In situ FTIR spectroscopic studies of (bi)sulfate adsorption on electrodes of Pt nanoparticles supported on different substrates

Abstract

Nanostructured Pt electrodes were prepared by electrodeposition of Pt nanoparticles on different substrates (GC, Pt and Au) under cyclic voltammetric conditions and with various number ( n) of potential cycling, and were denoted as nm-Pt/S( n) (S = GC, Pt and Au). Adsorption of (bi)sulfate on the nm-Pt/S( n) was studied by in situ FTIR reflection spectroscopy. It has been revealed that the nanostructured Pt electrodes exhibit anomalous IR properties for (bi)sulfate adsorption regardless of the different reflectivity of substrate, i.e. the IR absorption of (bi)sulfate species adsorbed on all the nm-Pt/S( n) electrodes is significantly enhanced and the IR band direction is completely inverted in comparison with the same species adsorbed on a bulk Pt electrode.

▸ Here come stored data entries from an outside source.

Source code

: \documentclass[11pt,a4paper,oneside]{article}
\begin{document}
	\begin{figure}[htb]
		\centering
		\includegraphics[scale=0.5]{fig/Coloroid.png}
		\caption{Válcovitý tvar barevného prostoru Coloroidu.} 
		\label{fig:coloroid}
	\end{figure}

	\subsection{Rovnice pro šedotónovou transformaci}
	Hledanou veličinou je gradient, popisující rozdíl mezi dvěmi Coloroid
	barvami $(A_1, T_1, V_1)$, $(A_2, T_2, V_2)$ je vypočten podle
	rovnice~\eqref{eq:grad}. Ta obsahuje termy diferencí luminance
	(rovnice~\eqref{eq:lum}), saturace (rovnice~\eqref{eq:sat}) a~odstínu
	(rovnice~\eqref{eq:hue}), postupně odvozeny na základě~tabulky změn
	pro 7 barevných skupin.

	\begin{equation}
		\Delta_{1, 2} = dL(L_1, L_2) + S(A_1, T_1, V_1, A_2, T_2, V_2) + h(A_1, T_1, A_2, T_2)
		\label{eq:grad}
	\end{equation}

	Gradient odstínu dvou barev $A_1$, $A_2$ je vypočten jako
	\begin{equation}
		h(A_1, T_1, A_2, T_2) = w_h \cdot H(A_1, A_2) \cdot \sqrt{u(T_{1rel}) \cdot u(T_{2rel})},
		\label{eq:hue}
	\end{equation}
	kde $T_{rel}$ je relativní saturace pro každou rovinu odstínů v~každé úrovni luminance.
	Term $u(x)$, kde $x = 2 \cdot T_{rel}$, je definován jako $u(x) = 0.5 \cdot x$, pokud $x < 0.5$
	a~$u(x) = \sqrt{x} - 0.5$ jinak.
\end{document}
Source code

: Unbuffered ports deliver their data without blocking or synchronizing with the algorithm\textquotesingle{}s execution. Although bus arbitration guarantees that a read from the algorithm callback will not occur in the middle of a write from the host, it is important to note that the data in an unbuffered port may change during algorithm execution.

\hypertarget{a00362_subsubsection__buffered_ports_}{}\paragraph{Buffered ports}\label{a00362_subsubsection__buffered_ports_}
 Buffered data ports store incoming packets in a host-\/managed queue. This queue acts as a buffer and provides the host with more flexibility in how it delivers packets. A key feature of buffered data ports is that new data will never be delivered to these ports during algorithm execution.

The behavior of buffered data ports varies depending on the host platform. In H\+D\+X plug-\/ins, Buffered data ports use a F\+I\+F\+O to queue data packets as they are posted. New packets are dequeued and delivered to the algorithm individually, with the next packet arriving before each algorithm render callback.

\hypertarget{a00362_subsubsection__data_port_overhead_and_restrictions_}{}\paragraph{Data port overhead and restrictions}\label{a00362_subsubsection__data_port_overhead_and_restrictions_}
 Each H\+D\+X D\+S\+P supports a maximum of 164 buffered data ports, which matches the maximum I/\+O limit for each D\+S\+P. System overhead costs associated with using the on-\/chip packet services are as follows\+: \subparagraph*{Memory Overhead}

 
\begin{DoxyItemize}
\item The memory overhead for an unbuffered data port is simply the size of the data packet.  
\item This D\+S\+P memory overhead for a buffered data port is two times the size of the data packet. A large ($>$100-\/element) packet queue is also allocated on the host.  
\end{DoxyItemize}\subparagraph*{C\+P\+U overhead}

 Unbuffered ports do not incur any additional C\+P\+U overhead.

The two IR bands around 1200 and 1110 cm −1 attributed to adsorbed (bi)sulfate species are shifted linearly with increasing electrode potential, yielding Stark tuning rates ( d ν ˜ / d E S ) of 152.1 and 21.1 cm −1 V −1 on nm-Pt/GC(20), respectively. Along with increasing n, the Stark tuning rate of the IR band around 1200 cm −1 decreases quickly and declined to 7.6 cm −1 V −1 on nm-Pt/GC(80), while the Stark tuning rate of the IR band near 1100 cm −1 is fluctuated between 23.0 and 16.2 cm −1 V −1. It has determined that the enhancement of IR absorption of (bi)sulfate adsorbed on nanostructured Pt electrode is varied with substrate material and n, and a maximal 16-fold enhancement of the IR band near 1200 cm −1 has been measured on the nm-Pt/GC(30) electrode. The in situ FTIR studies illustrated that the adsorption of (bi)sulfate occurs mainly in the double layer potential region, and reaches a maximum around 0.80 V. The results demonstrated also that the competitive adsorption of CO and oxygen species can inhibit completely (bi)sulfate adsorption, which has evidenced a weak interaction of (bi)sulfate with nm-Pt/S( n) electrode surface.